Song by Sadasiva Brahmendra

"Pibare Rama Rasam" is a classical song composed by Sadasiva Brahmendra. This song is usually rendered in raga Ahir Bhairav of Indian classical music.

==Translation==

Drink (Verb - Piban) (implied as absorb) the essence (Rasam) of the name of Rama, o tongue (rasana).

It will help you (implied) remove or be distant (Dūrīkr̥ta) from association with sin (Pātaka) or be distant from those who cause you to sin and you will be fulfilled (Pūrita) with many kinds (Nānā Vidha) and types (varga) of rewards/gains (phala).

It will help you be far removed (Vidūram) from the fear (Bhaya) and grief (Śōka) of the cycle of birth and death (Janana-Maraṇa), it is the essence (Sāraṃ) of all (Sakala) the religious treatises (Śāstra), the Vedas (Nigama) and sciences (Āgama).

It protects (Paripālita) all creation.

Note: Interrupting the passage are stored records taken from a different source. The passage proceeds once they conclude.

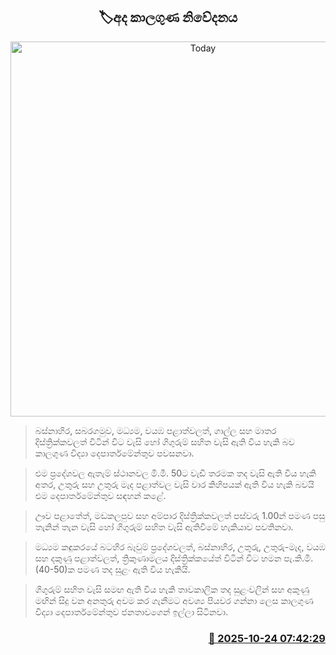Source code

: <p align='center'><b><h2 align='center' title='Today's weather forecast'>🏷අද කාලගුණ නිවේදනය</h2></b></p>
<p align='center'><img src='https://helakuru.sgp1.cdn.digitaloceanspaces.com/esana/images/lib/weather-thumb-new-1[1].jpg' width='600' alt='Today's weather forecast'></p>

> බස්නාහිර, සබරගමුව, මධ්‍යම, වයඹ පළාත්වලත්, ගාල්ල සහ මාතර දිස්ත්‍රික්කවලත් විටින් විට වැසි හෝ ගිගුරුම් සහිත වැසි ඇති විය හැකි බව කාලගුණ විද්‍යා දෙපාර්තමේන්තුව පවසනවා.

> එම ප්‍රදේශවල ඇතැම් ස්ථානවල මි.මී. 50ට වැඩි තරමක තද වැසි ඇති විය හැකි අතර, උතුරු සහ උතුරු මැද පළාත්වල වැසි වාර කිහිපයක් ඇති විය හැකි බවයි එම දෙපාර්තමේන්තුව සඳහන් කළේ.

> ඌව පළාතේත්, මඩකලපුව සහ අම්පාර දිස්ත්‍රික්කවලත් පස්වරු 1.00න් පමණ පසු තැනින් තැන වැසි හෝ ගිගුරුම් සහිත වැසි ඇතිවීමේ හැකියාව පවතිනවා.

> මධ්‍යම කඳුකරයේ බටහිර බෑවුම් ප්‍රදේශවලත්, බස්නාහිර, උතුරු, උතුරු-මැද, වයඹ සහ දකුණු පළාත්වලත්, ත්‍රිකුණාමලය දිස්ත්‍රික්කයේත් විටින් විට හමන පැ.කි.මී. (40-50)ක පමණ තද සුළං ඇති විය හැකියි.

> ගිගුරුම් සහිත වැසි සමඟ ඇති විය හැකි තාවකාලික තද සුළංවලින් සහ අකුණු මඟින් සිදු වන අනතුරු අවම කර ගැනීමට අවශ්‍ය පියවර ගන්නා ලෙස කාලගුණ විද්‍යා දෙපාර්තමේන්තුව ජනතාවගෙන් ඉල්ලා සිටිනවා.



<h3 align='right'><a href='https://www.helakuru.lk/esana/p/114745/'>📅 2025-10-24 07:42:29</a></h3>
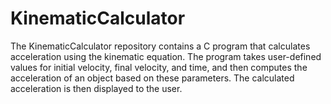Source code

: # KinematicCalculator

The KinematicCalculator repository contains a C program that calculates acceleration using the kinematic equation. The program takes user-defined values for initial velocity, final velocity, and time, and then computes the acceleration of an object based on these parameters. The calculated acceleration is then displayed to the user.
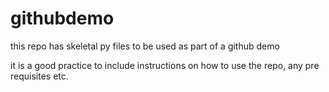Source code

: # githubdemo
this repo has skeletal py files to be used as part of a github demo

it is a good practice to include instructions on how to use the repo, any pre requisites etc.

Brahma was born of a lotus (Sarasija) from a golden egg (Garbha Aṇḍam - womb & egg) and then he created the whole universe. So this phrase implies that chanting Rama's name protects the whole universe. It will purify (Pavitrī) even the most (Parama) impious or heretic (Pāṣāṇḍam).

It is the pure (Śuddha) song (Gītam) that signature of the poet (Paramahamsa) has taken refuge in (Āśrama/Aśrita), it is the same which has been drunk (Pītam) by sages like Śuka Śaunaka and Kauśika.

==In film==
The song was a hit in the Telugu movie, Padamati Sandhya Ragam.